» TASK DESCRIPTION
Leave out the images and set down the records below exactly.

» EXCERPTED RECORDS

━━━━━━━━

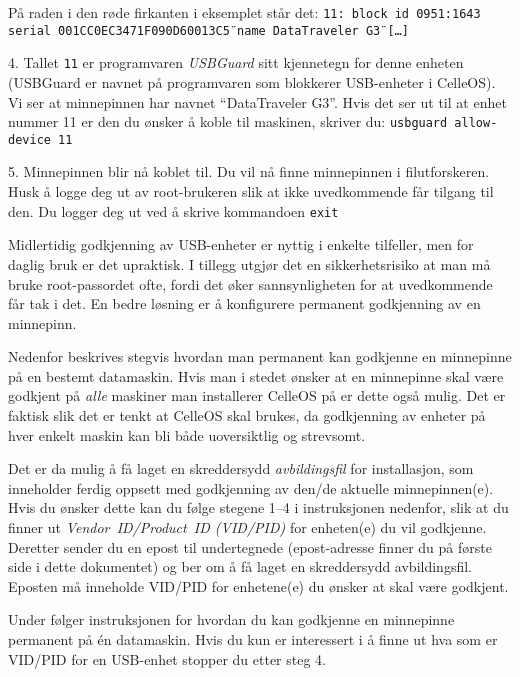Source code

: \item{} P\aa{} raden i den r\o de firkanten i eksemplet st\aa r det:
\smallskip
{\tt 11: block id 0951:1643 serial \"{}001CC0EC3471F090D60013C5\"{} name \"{}DataTraveler G3\"{}{} [\dots]}
\medskip
\item{4. } Tallet {\tt 11} er programvaren {\it USBGuard} sitt kjennetegn for denne enheten (USBGuard er navnet p\aa{} programvaren som blokkerer USB-enheter i CelleOS). Vi ser at minnepinnen har navnet ``DataTraveler G3''. Hvis det ser ut til at enhet nummer 11 er den du \o nsker \aa{} koble til maskinen, skriver du:
\medskip
{\tt usbguard allow-device 11}
\medskip
\item{5.} Minnepinnen blir n\aa{} koblet til. Du vil n\aa{} finne minnepinnen i filutforskeren. Husk \aa{} logge deg ut av root-brukeren slik at ikke uvedkommende f\aa r tilgang til den. Du logger deg ut ved \aa{} skrive kommandoen
\medskip
{\tt exit}
\medskip


Midlertidig godkjenning av USB-enheter er nyttig i enkelte tilfeller, men for daglig bruk er det upraktisk. I tillegg utgj\o r det en sikkerhetsrisiko at man m\aa{} bruke root-passordet ofte, fordi det \o ker sannsynligheten for at uvedkommende f\aa r tak i det. En bedre l\o sning er \aa{} konfigurere permanent godkjenning av en minnepinn.

Nedenfor beskrives stegvis hvordan man permanent kan godkjenne en minnepinne p\aa{} en bestemt datamaskin. Hvis man i stedet \o nsker at en minnepinne skal v\ae re godkjent p\aa{} {\it alle} maskiner man installerer CelleOS p\aa{} er dette ogs\aa{} mulig. Det er faktisk slik det er tenkt at CelleOS skal brukes, da godkjenning av enheter p\aa{} hver enkelt maskin kan bli b\aa de uoversiktlig og strevsomt.

Det er da mulig \aa{} f\aa{} laget en skreddersydd {\it avbildingsfil} for installasjon, som inneholder ferdig oppsett med godkjenning av den/de aktuelle minnepinnen(e). Hvis du \o nsker dette kan du f\o lge stegene 1--4 i instruksjonen nedenfor, slik at du finner ut {\it Vendor~ID/Product~ID (VID/PID)\/} for enheten(e) du vil godkjenne. Deretter sender du en epost til undertegnede (epost-adresse finner du p\aa{} f\o rste side i dette dokumentet) og ber om \aa{} f\aa{} laget en skreddersydd avbildingsfil. Eposten m\aa{} inneholde VID/PID for enhetene(e) du \o nsker at skal v\ae re godkjent. 

Under f\o lger instruksjonen for hvordan du kan godkjenne en minnepinne permanent p\aa{} \'en datamaskin. Hvis du kun er interessert i \aa{} finne ut hva som er VID/PID for en USB-enhet stopper du etter steg 4.

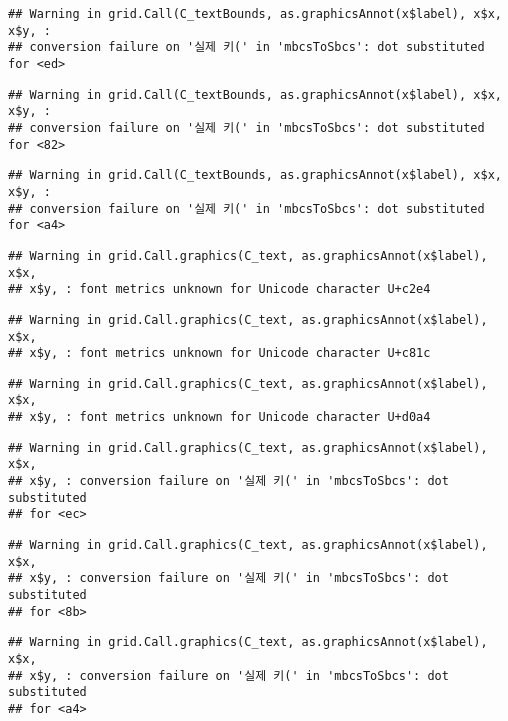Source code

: \documentclass[]{book}
\begin{document}
\begin{verbatim}
## Warning in grid.Call(C_textBounds, as.graphicsAnnot(x$label), x$x, x$y, :
## conversion failure on '실제 키(' in 'mbcsToSbcs': dot substituted for <ed>
\end{verbatim}

\begin{verbatim}
## Warning in grid.Call(C_textBounds, as.graphicsAnnot(x$label), x$x, x$y, :
## conversion failure on '실제 키(' in 'mbcsToSbcs': dot substituted for <82>
\end{verbatim}

\begin{verbatim}
## Warning in grid.Call(C_textBounds, as.graphicsAnnot(x$label), x$x, x$y, :
## conversion failure on '실제 키(' in 'mbcsToSbcs': dot substituted for <a4>
\end{verbatim}

\begin{verbatim}
## Warning in grid.Call.graphics(C_text, as.graphicsAnnot(x$label), x$x,
## x$y, : font metrics unknown for Unicode character U+c2e4
\end{verbatim}

\begin{verbatim}
## Warning in grid.Call.graphics(C_text, as.graphicsAnnot(x$label), x$x,
## x$y, : font metrics unknown for Unicode character U+c81c
\end{verbatim}

\begin{verbatim}
## Warning in grid.Call.graphics(C_text, as.graphicsAnnot(x$label), x$x,
## x$y, : font metrics unknown for Unicode character U+d0a4
\end{verbatim}

\begin{verbatim}
## Warning in grid.Call.graphics(C_text, as.graphicsAnnot(x$label), x$x,
## x$y, : conversion failure on '실제 키(' in 'mbcsToSbcs': dot substituted
## for <ec>
\end{verbatim}

\begin{verbatim}
## Warning in grid.Call.graphics(C_text, as.graphicsAnnot(x$label), x$x,
## x$y, : conversion failure on '실제 키(' in 'mbcsToSbcs': dot substituted
## for <8b>
\end{verbatim}

\begin{verbatim}
## Warning in grid.Call.graphics(C_text, as.graphicsAnnot(x$label), x$x,
## x$y, : conversion failure on '실제 키(' in 'mbcsToSbcs': dot substituted
## for <a4>
\end{verbatim}
\end{document}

━━━━━━━━

» RESPONSE
Source code

: \item{} P\aa{} raden i den r\o de firkanten i eksemplet st\aa r det:
\smallskip
{\tt 11: block id 0951:1643 serial \"{}001CC0EC3471F090D60013C5\"{} name \"{}DataTraveler G3\"{}{} [\dots]}
\medskip
\item{4. } Tallet {\tt 11} er programvaren {\it USBGuard} sitt kjennetegn for denne enheten (USBGuard er navnet p\aa{} programvaren som blokkerer USB-enheter i CelleOS). Vi ser at minnepinnen har navnet ``DataTraveler G3''. Hvis det ser ut til at enhet nummer 11 er den du \o nsker \aa{} koble til maskinen, skriver du:
\medskip
{\tt usbguard allow-device 11}
\medskip
\item{5.} Minnepinnen blir n\aa{} koblet til. Du vil n\aa{} finne minnepinnen i filutforskeren. Husk \aa{} logge deg ut av root-brukeren slik at ikke uvedkommende f\aa r tilgang til den. Du logger deg ut ved \aa{} skrive kommandoen
\medskip
{\tt exit}
\medskip


Midlertidig godkjenning av USB-enheter er nyttig i enkelte tilfeller, men for daglig bruk er det upraktisk. I tillegg utgj\o r det en sikkerhetsrisiko at man m\aa{} bruke root-passordet ofte, fordi det \o ker sannsynligheten for at uvedkommende f\aa r tak i det. En bedre l\o sning er \aa{} konfigurere permanent godkjenning av en minnepinn.

Nedenfor beskrives stegvis hvordan man permanent kan godkjenne en minnepinne p\aa{} en bestemt datamaskin. Hvis man i stedet \o nsker at en minnepinne skal v\ae re godkjent p\aa{} {\it alle} maskiner man installerer CelleOS p\aa{} er dette ogs\aa{} mulig. Det er faktisk slik det er tenkt at CelleOS skal brukes, da godkjenning av enheter p\aa{} hver enkelt maskin kan bli b\aa de uoversiktlig og strevsomt.

Det er da mulig \aa{} f\aa{} laget en skreddersydd {\it avbildingsfil} for installasjon, som inneholder ferdig oppsett med godkjenning av den/de aktuelle minnepinnen(e). Hvis du \o nsker dette kan du f\o lge stegene 1--4 i instruksjonen nedenfor, slik at du finner ut {\it Vendor~ID/Product~ID (VID/PID)\/} for enheten(e) du vil godkjenne. Deretter sender du en epost til undertegnede (epost-adresse finner du p\aa{} f\o rste side i dette dokumentet) og ber om \aa{} f\aa{} laget en skreddersydd avbildingsfil. Eposten m\aa{} inneholde VID/PID for enhetene(e) du \o nsker at skal v\ae re godkjent. 

Under f\o lger instruksjonen for hvordan du kan godkjenne en minnepinne permanent p\aa{} \'en datamaskin. Hvis du kun er interessert i \aa{} finne ut hva som er VID/PID for en USB-enhet stopper du etter steg 4.

Source code

: \documentclass[]{book}
\begin{document}
\begin{verbatim}
## Warning in grid.Call(C_textBounds, as.graphicsAnnot(x$label), x$x, x$y, :
## conversion failure on '실제 키(' in 'mbcsToSbcs': dot substituted for <ed>
\end{verbatim}

\begin{verbatim}
## Warning in grid.Call(C_textBounds, as.graphicsAnnot(x$label), x$x, x$y, :
## conversion failure on '실제 키(' in 'mbcsToSbcs': dot substituted for <82>
\end{verbatim}

\begin{verbatim}
## Warning in grid.Call(C_textBounds, as.graphicsAnnot(x$label), x$x, x$y, :
## conversion failure on '실제 키(' in 'mbcsToSbcs': dot substituted for <a4>
\end{verbatim}

\begin{verbatim}
## Warning in grid.Call.graphics(C_text, as.graphicsAnnot(x$label), x$x,
## x$y, : font metrics unknown for Unicode character U+c2e4
\end{verbatim}

\begin{verbatim}
## Warning in grid.Call.graphics(C_text, as.graphicsAnnot(x$label), x$x,
## x$y, : font metrics unknown for Unicode character U+c81c
\end{verbatim}

\begin{verbatim}
## Warning in grid.Call.graphics(C_text, as.graphicsAnnot(x$label), x$x,
## x$y, : font metrics unknown for Unicode character U+d0a4
\end{verbatim}

\begin{verbatim}
## Warning in grid.Call.graphics(C_text, as.graphicsAnnot(x$label), x$x,
## x$y, : conversion failure on '실제 키(' in 'mbcsToSbcs': dot substituted
## for <ec>
\end{verbatim}

\begin{verbatim}
## Warning in grid.Call.graphics(C_text, as.graphicsAnnot(x$label), x$x,
## x$y, : conversion failure on '실제 키(' in 'mbcsToSbcs': dot substituted
## for <8b>
\end{verbatim}

\begin{verbatim}
## Warning in grid.Call.graphics(C_text, as.graphicsAnnot(x$label), x$x,
## x$y, : conversion failure on '실제 키(' in 'mbcsToSbcs': dot substituted
## for <a4>
\end{verbatim}
\end{document}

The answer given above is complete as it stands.